To make this concrete, Block reports some of the most common topics that appeared across Gazette articles, including the words that were found to cluster and a label reflecting her own after-the-fact interpretation of those words and articles in which they appear.

% of Gazette Most likely words in a topic in order of likelihood Human-added topic label
5.6 away reward servant named feet jacket high paid hair coat run inches master… Runaways
5.1 state government constitution law united power citizen people public congress… Government
4.6 good house acre sold land meadow mile premise plantation stone mill dwelling… Real Estate
3.9 silk cotton ditto white black linen cloth women blue worsted men fine thread… Cloth

Prevalent Topics in Pennsylvania Gazette; source: Sharon Block in Common-Place

If we were searching through an archive for articles on colonial textiles by keyword alone, we might think to look for articles including words like silkcottoncloth but a word like fine would be trickier to use since it has multiple, common meanings, not to mention the multivalence of gendered words like women and men.

Beyond simply guiding us to articles of interest, Block suggests that we can use topic modeling to inform our close readings by tracking topic prevalence over time and especially the relationships among topics. For example, she notes that articles relating to Cloth peak in the 1750s at the very moment the Religion topic is at its lowest, and wonders aloud whether we can see “colonists (or at least Gazette editors) choosing consumption over spirituality during those years.” This observation compels further close readings of articles from that decade in order to understand better why and how consumption and spirituality competed on the eve of the American Revolution.

A similar project that makes the same call for topic modeling in conjunction with close reading is Cameron Blevins’ work on the diary of Martha Ballard.

Topic Modeling as Qualitative Social Evidence

Following Block’s suggestion, several humanists since have tracked topics over time in different corpora in order to interpret underlying social conditions.

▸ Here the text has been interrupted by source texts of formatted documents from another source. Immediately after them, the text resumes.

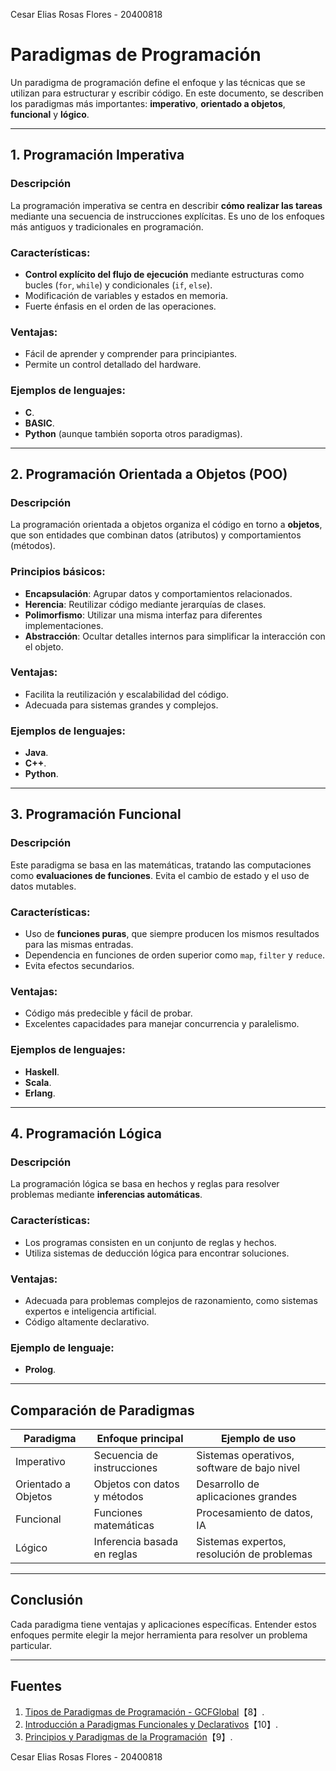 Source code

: Cesar Elias Rosas Flores - 20400818
# Paradigmas de Programación

Un paradigma de programación define el enfoque y las técnicas que se utilizan para estructurar y escribir código. En este documento, se describen los paradigmas más importantes: **imperativo**, **orientado a objetos**, **funcional** y **lógico**.

---

## 1. Programación Imperativa

### Descripción
La programación imperativa se centra en describir **cómo realizar las tareas** mediante una secuencia de instrucciones explícitas. Es uno de los enfoques más antiguos y tradicionales en programación.

### Características:
- **Control explícito del flujo de ejecución** mediante estructuras como bucles (`for`, `while`) y condicionales (`if`, `else`).
- Modificación de variables y estados en memoria.
- Fuerte énfasis en el orden de las operaciones.

### Ventajas:
- Fácil de aprender y comprender para principiantes.
- Permite un control detallado del hardware.

### Ejemplos de lenguajes:
- **C**.
- **BASIC**.
- **Python** (aunque también soporta otros paradigmas).

---

## 2. Programación Orientada a Objetos (POO)

### Descripción
La programación orientada a objetos organiza el código en torno a **objetos**, que son entidades que combinan datos (atributos) y comportamientos (métodos).

### Principios básicos:
- **Encapsulación**: Agrupar datos y comportamientos relacionados.
- **Herencia**: Reutilizar código mediante jerarquías de clases.
- **Polimorfismo**: Utilizar una misma interfaz para diferentes implementaciones.
- **Abstracción**: Ocultar detalles internos para simplificar la interacción con el objeto.

### Ventajas:
- Facilita la reutilización y escalabilidad del código.
- Adecuada para sistemas grandes y complejos.

### Ejemplos de lenguajes:
- **Java**.
- **C++**.
- **Python**.

---

## 3. Programación Funcional

### Descripción
Este paradigma se basa en las matemáticas, tratando las computaciones como **evaluaciones de funciones**. Evita el cambio de estado y el uso de datos mutables.

### Características:
- Uso de **funciones puras**, que siempre producen los mismos resultados para las mismas entradas.
- Dependencia en funciones de orden superior como `map`, `filter` y `reduce`.
- Evita efectos secundarios.

### Ventajas:
- Código más predecible y fácil de probar.
- Excelentes capacidades para manejar concurrencia y paralelismo.

### Ejemplos de lenguajes:
- **Haskell**.
- **Scala**.
- **Erlang**.

---

## 4. Programación Lógica

### Descripción
La programación lógica se basa en hechos y reglas para resolver problemas mediante **inferencias automáticas**.

### Características:
- Los programas consisten en un conjunto de reglas y hechos.
- Utiliza sistemas de deducción lógica para encontrar soluciones.

### Ventajas:
- Adecuada para problemas complejos de razonamiento, como sistemas expertos e inteligencia artificial.
- Código altamente declarativo.

### Ejemplo de lenguaje:
- **Prolog**.

---

## Comparación de Paradigmas

| Paradigma              | Enfoque principal            | Ejemplo de uso                     |
|------------------------|------------------------------|-------------------------------------|
| Imperativo             | Secuencia de instrucciones  | Sistemas operativos, software de bajo nivel |
| Orientado a Objetos    | Objetos con datos y métodos  | Desarrollo de aplicaciones grandes |
| Funcional              | Funciones matemáticas        | Procesamiento de datos, IA         |
| Lógico                 | Inferencia basada en reglas | Sistemas expertos, resolución de problemas |

---

## Conclusión

Cada paradigma tiene ventajas y aplicaciones específicas. Entender estos enfoques permite elegir la mejor herramienta para resolver un problema particular.

---

## Fuentes

1. [Tipos de Paradigmas de Programación - GCFGlobal](https://edu.gcfglobal.org)【8】.
2. [Introducción a Paradigmas Funcionales y Declarativos](https://desarrolladoresweb.org)【10】.
3. [Principios y Paradigmas de la Programación](https://freecodecamp.org)【9】.


Cesar Elias Rosas Flores - 20400818
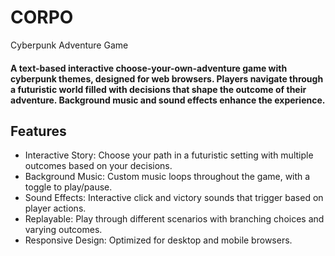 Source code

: # CORPO
 Cyberpunk Adventure Game

#### A text-based interactive choose-your-own-adventure game with cyberpunk themes, designed for web browsers. Players navigate through a futuristic world filled with decisions that shape the outcome of their adventure. Background music and sound effects enhance the experience.

## Features
  - Interactive Story: Choose your path in a futuristic setting with multiple outcomes based on your decisions.
  - Background Music: Custom music loops throughout the game, with a toggle to play/pause.
  - Sound Effects: Interactive click and victory sounds that trigger based on player actions.
  - Replayable: Play through different scenarios with branching choices and varying outcomes.
  - Responsive Design: Optimized for desktop and mobile browsers.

Robert K. Nelson’s project Mining the Dispatch topic models articles from the Richmond Daily Dispatch, the paper of record of the Confederacy, over the course of the American Civil War. In a series of short pieces on the project website and that of the New York Times, Nelson does precisely the kind of guided close reading that Block indicates.

Topic Prevalence over time in Richmond Daily Dispatch; source: Robert K. Nelson in New York Times, Opinionator

Following two topics that seem to rise and fall in tandem, Anti-Northern Diatribes and Poetry and Patriotism, Nelson identifies them as two sides of the same coin in the war effort. Taken together, they not only reveal how the Confederacy understood itself in relation to the war, but the simultaneous spikes and drops of these topics offer what he refers to as “a cardiogram of the Confederate nation.”

Andrew Goldstone and Ted Underwood similarly use readings of individual articles to ground and illustrate the trends they discover in their topic model of 30,000 articles in literary studies spanning the twentieth century. Their initial goal is to test the conventional wisdom of literary studies – for example, the mid-century rise of New Criticism that is supplanted by theory during the 1970s-80s – which their study confirms in broad strokes.

However, they also find that there are other kinds of changes that occur at a longer scale regarding an “underlying shift in the justification for literary study.” Whereas the early part of the century had tended to emphasize “literature’s aesthetically uplifting character,” contemporary scholars have refocused attention on “topics that are ethically provocative,” such as violence and power. Questions of how and why to study literature appear deeply intwined with broader changes in the academy and society.

Matt Jockers has used topic modeling to study the social conditions of novelistic production, however he has placed greater emphasis on the relationship between authorial identity – especially gender and nationality – and subject matter. For example, in an article with David Mimno, they look not only at whether topics are used more frequently by women than men, but also how the same topic may be used differently based on authorial gender. (See also Macroanalysis, Ch. 8, “Theme”)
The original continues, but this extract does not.